Data in this exercise below:
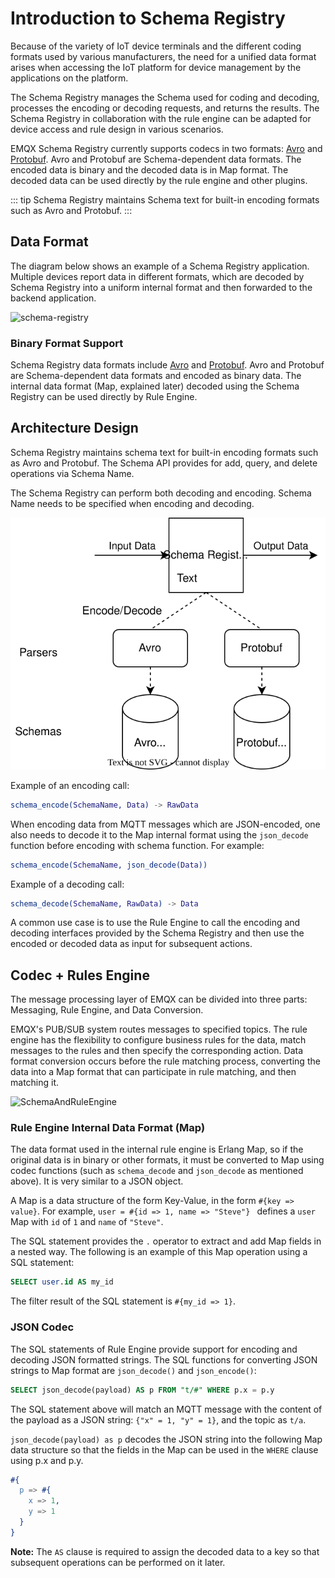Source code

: # Introduction to Schema Registry


Because of the variety of IoT device terminals and the different coding formats used by
various manufacturers, the need for a unified data format arises when accessing the IoT
platform for device management by the applications on the platform.

The Schema Registry manages the Schema used for coding and decoding, processes the
encoding or decoding requests, and returns the results. The Schema Registry in
collaboration with the rule engine can be adapted for device access and rule design in
various scenarios.

EMQX Schema Registry currently supports codecs in two formats:
[Avro](https://avro.apache.org) and
[Protobuf](https://developers.google.com/protocol-buffers/). Avro and Protobuf are
Schema-dependent data formats. The encoded data is binary and the decoded data is in Map
format. The decoded data can be used directly by the rule engine and other plugins.

::: tip
Schema Registry maintains Schema text for built-in encoding formats such as Avro and
Protobuf.
:::

## Data Format

The diagram below shows an example of a Schema Registry application. Multiple devices
report data in different formats, which are decoded by Schema Registry into a uniform
internal format and then forwarded to the backend application.

![schema-registry](./assets/schema-registry.png)


### Binary Format Support

Schema Registry data formats include [Avro](https://avro.apache.org) and
[Protobuf](https://developers.google.com/protocol-buffers/). Avro and Protobuf are
Schema-dependent data formats and encoded as binary data. The internal data format (Map,
explained later) decoded using the Schema Registry can be used directly by Rule Engine.

## Architecture Design

Schema Registry maintains schema text for built-in encoding formats such as Avro and
Protobuf. The Schema API provides for add, query, and delete operations via Schema Name.

The Schema Registry can perform both decoding and encoding.  Schema Name needs to be
specified when encoding and decoding.

![architecture](./assets/schema_registry/schema_registry1.svg)


Example of an encoding call:

```erlang
schema_encode(SchemaName, Data) -> RawData
```

When encoding data from MQTT messages which are JSON-encoded, one also needs to decode it
to the Map internal format using the `json_decode` function before encoding with schema
function.  For example:

```erlang
schema_encode(SchemaName, json_decode(Data))
```

Example of a decoding call:

```erlang
schema_decode(SchemaName, RawData) -> Data
```

A common use case is to use the Rule Engine to call the encoding and decoding interfaces
provided by the Schema Registry and then use the encoded or decoded data as input for
subsequent actions.

## Codec + Rules Engine

The message processing layer of EMQX can be divided into three parts: Messaging, Rule
Engine, and Data Conversion.

EMQX's PUB/SUB system routes messages to specified topics. The rule engine has the
flexibility to configure business rules for the data, match messages to the rules and then
specify the corresponding action. Data format conversion occurs before the rule matching
process, converting the data into a Map format that can participate in rule matching, and
then matching it.

![SchemaAndRuleEngine](./assets/SchemaAndRuleEngine.png)


### Rule Engine Internal Data Format (Map)

The data format used in the internal rule engine is Erlang Map, so if the original data is
in binary or other formats, it must be converted to Map using codec functions (such as
`schema_decode` and `json_decode` as mentioned above).  It is very similar to a JSON
object.

A Map is a data structure of the form Key-Value, in the form `#{key => value}`. For
example, `user = #{id => 1, name => "Steve"} ` defines a `user` Map with `id` of `1` and
`name` of `"Steve"`.

The SQL statement provides the `.` operator to extract and add Map fields in a nested
way. The following is an example of this Map operation using a SQL statement:

```sql
SELECT user.id AS my_id
```

The filter result of the SQL statement is `#{my_id => 1}`.

### JSON Codec

The SQL statements of Rule Engine provide support for encoding and decoding JSON formatted
strings. The SQL functions for converting JSON strings to Map format are `json_decode()`
and `json_encode()`:

```sql
SELECT json_decode(payload) AS p FROM "t/#" WHERE p.x = p.y
```

The SQL statement above will match an MQTT message with the content of the payload as a
JSON string: `{"x" = 1, "y" = 1}`, and the topic as `t/a`.

`json_decode(payload) as p` decodes the JSON string into the following Map data structure
so that the fields in the Map can be used in the `WHERE` clause using p.x and p.y.

```erlang
#{
  p => #{
    x => 1,
    y => 1
  }
}
```

**Note:** The `AS` clause is required to assign the decoded data to a key so that
subsequent operations can be performed on it later.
End of Data in this exercise.
Required work: Look through the entries above. Extract each line with the word "provides".

Task answer:
Protobuf. The Schema API provides for add, query, and delete operations via Schema Name.
The SQL statement provides the `.` operator to extract and add Map fields in a nested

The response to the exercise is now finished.